The attention Chilton's early presence brought the band led to an increased interest in blues music, along with the already emerging Cramps-influenced rockabilly interest, in Memphis' alternative music scene at that time. Falco's initial inclusive approach of mixing enthusiastic players without formal musical training together with professional musicians was in tune with those of noted primitive experimenters Half Japanese and the 1970s East Village alternative music movement of performers like Talking Heads, James Chance and the Contortions, and Klaus Nomi in which visual artists and musicians formed bands together. In the beginning years of the band Falco told writers that because of his unschooled musical background, he represented "the possibility of anyone performing who wants to". Though confounding the expectations of some listeners, these musicians considered restoring a sense of unbridled enthusiasm to creative work to be more important than conforming to sterile, rigid industry standards, as reflected in the name choice for the small recording label moniker Falco soon adopted to release and co-release the group's future recordings: Frenzi.

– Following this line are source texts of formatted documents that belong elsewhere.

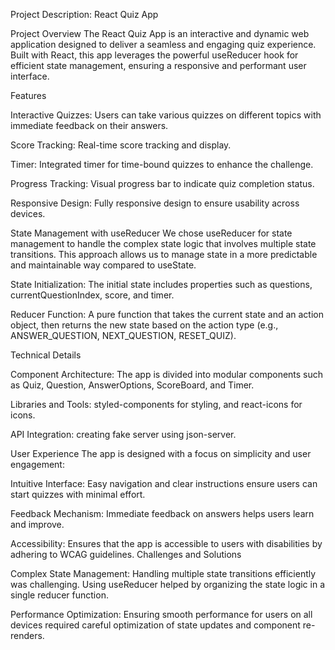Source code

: Project Description: React Quiz App

Project Overview
The React Quiz App is an interactive and dynamic web application designed to deliver a seamless and engaging quiz experience. Built with React, this app leverages the powerful useReducer hook for efficient state management, ensuring a responsive and performant user interface.

Features

Interactive Quizzes: Users can take various quizzes on different topics with immediate feedback on their answers.

Score Tracking: Real-time score tracking and display.

Timer: Integrated timer for time-bound quizzes to enhance the challenge.

Progress Tracking: Visual progress bar to indicate quiz completion status.

Responsive Design: Fully responsive design to ensure usability across devices.

State Management with useReducer
We chose useReducer for state management to handle the complex state logic that involves multiple state transitions. This approach allows us to manage state in a more predictable and maintainable way compared to useState.

State Initialization: The initial state includes properties such as questions, currentQuestionIndex, score, and timer.

Reducer Function: A pure function that takes the current state and an action object, then returns the new state based on the action type (e.g., ANSWER_QUESTION, NEXT_QUESTION, RESET_QUIZ).

Technical Details

Component Architecture: The app is divided into modular components such as Quiz, Question, AnswerOptions, ScoreBoard, and Timer.

Libraries and Tools: styled-components for styling, and react-icons for icons.

API Integration: creating fake server using json-server.

User Experience The app is designed with a focus on simplicity and user engagement:

Intuitive Interface: Easy navigation and clear instructions ensure users can start quizzes with minimal effort.

Feedback Mechanism: Immediate feedback on answers helps users learn and improve.

Accessibility: Ensures that the app is accessible to users with disabilities by adhering to WCAG guidelines.
Challenges and Solutions

Complex State Management: Handling multiple state transitions efficiently was challenging. Using useReducer helped by organizing the state logic in a single reducer function.

Performance Optimization: Ensuring smooth performance for users on all devices required careful optimization of state updates and component re-renders.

== Performance and recording notes ==

As interest in the band grew, Panther Burns soon played early gigs in Memphis and other cities, horrifying the host of a Memphis morning television talk show on which they performed. During the talk show performance, Lyon simultaneously encoded and transmitted an experimental, live, slow-scan feed to experimental artist groups OPEN SPACE in Victoria, Center for New Art Activities in New York, and RELAY in San Francisco. Falco explained to the disgusted host that the group was merely a "neo-rumorist orchestra" for a TeleVista experiment, creating what he termed an "anti-environment" to make visible cultural treasures and older, local performers overlooked in the daily environment by mainstream society and the establishment.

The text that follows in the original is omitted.